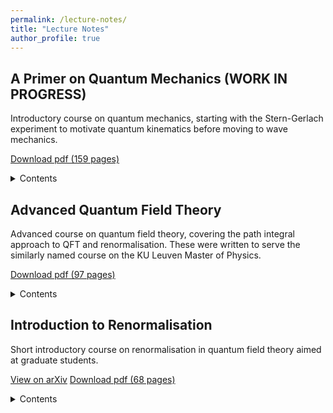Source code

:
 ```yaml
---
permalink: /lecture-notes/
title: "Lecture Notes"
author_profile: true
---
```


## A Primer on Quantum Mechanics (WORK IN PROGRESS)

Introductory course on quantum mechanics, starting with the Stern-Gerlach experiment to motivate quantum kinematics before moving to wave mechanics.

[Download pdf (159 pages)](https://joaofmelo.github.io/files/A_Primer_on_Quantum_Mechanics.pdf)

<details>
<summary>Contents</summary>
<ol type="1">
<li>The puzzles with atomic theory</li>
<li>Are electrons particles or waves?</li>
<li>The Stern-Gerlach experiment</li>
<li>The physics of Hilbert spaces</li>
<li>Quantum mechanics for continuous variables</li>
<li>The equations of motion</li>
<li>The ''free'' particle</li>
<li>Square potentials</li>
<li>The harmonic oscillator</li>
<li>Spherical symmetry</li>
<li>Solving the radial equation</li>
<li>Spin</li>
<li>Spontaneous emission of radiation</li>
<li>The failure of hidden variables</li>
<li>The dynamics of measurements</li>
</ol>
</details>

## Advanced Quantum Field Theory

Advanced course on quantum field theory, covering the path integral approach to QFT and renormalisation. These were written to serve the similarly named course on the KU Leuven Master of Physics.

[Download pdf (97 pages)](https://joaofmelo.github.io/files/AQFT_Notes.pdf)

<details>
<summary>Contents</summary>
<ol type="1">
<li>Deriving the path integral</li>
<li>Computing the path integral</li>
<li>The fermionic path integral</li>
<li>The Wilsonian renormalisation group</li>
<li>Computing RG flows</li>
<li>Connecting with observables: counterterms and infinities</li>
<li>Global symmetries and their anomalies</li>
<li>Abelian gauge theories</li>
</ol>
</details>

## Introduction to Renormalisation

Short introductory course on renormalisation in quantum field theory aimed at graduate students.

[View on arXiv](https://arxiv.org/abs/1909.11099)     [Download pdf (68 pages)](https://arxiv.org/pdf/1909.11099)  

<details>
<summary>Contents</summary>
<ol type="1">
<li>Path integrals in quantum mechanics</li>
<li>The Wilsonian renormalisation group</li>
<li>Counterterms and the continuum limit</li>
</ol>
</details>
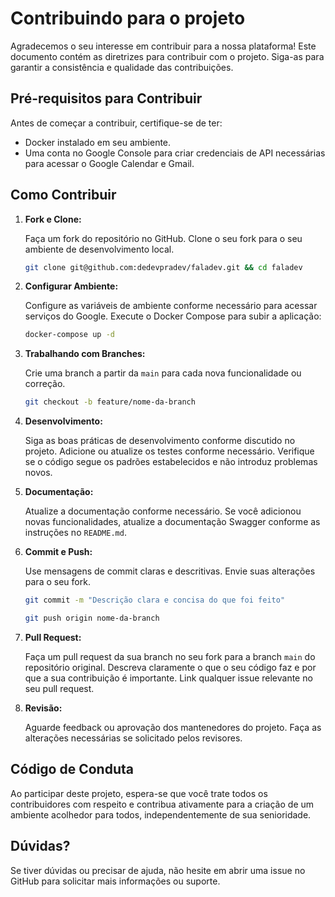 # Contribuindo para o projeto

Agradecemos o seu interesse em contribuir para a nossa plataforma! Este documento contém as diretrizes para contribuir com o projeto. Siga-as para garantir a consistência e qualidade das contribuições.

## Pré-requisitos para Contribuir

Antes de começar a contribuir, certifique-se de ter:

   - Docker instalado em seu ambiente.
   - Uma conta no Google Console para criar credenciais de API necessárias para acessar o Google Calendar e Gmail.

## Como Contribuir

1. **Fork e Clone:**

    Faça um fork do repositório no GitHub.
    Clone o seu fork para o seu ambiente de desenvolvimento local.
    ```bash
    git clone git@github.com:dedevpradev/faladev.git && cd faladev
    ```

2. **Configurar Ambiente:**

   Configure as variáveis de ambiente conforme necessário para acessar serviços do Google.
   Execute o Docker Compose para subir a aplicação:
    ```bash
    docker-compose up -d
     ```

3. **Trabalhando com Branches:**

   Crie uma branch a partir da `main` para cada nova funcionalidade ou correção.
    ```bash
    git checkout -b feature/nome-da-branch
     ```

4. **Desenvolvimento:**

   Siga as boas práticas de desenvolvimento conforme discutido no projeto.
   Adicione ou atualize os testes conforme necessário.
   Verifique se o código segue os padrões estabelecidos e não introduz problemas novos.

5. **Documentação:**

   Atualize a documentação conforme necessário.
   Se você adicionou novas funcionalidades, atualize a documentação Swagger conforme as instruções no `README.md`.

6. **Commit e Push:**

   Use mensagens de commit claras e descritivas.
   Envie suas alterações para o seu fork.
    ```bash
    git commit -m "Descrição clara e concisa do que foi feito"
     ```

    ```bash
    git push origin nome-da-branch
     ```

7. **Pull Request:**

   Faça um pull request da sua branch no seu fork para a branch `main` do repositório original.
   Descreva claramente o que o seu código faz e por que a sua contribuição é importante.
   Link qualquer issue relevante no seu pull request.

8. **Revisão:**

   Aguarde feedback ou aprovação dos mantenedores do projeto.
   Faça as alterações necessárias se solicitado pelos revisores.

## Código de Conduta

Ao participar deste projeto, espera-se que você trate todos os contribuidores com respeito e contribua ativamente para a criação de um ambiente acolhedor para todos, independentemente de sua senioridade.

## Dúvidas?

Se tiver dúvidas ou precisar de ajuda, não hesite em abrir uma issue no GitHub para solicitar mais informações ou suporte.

▶ **ACTION ITEM**: Answer with the exact lines running from the one that contains "Faça as alterações" through the last line of the data. Include no other line.

▶ **RESPONSE AREA**:
   Faça as alterações necessárias se solicitado pelos revisores.

## Código de Conduta

Ao participar deste projeto, espera-se que você trate todos os contribuidores com respeito e contribua ativamente para a criação de um ambiente acolhedor para todos, independentemente de sua senioridade.

## Dúvidas?

Se tiver dúvidas ou precisar de ajuda, não hesite em abrir uma issue no GitHub para solicitar mais informações ou suporte.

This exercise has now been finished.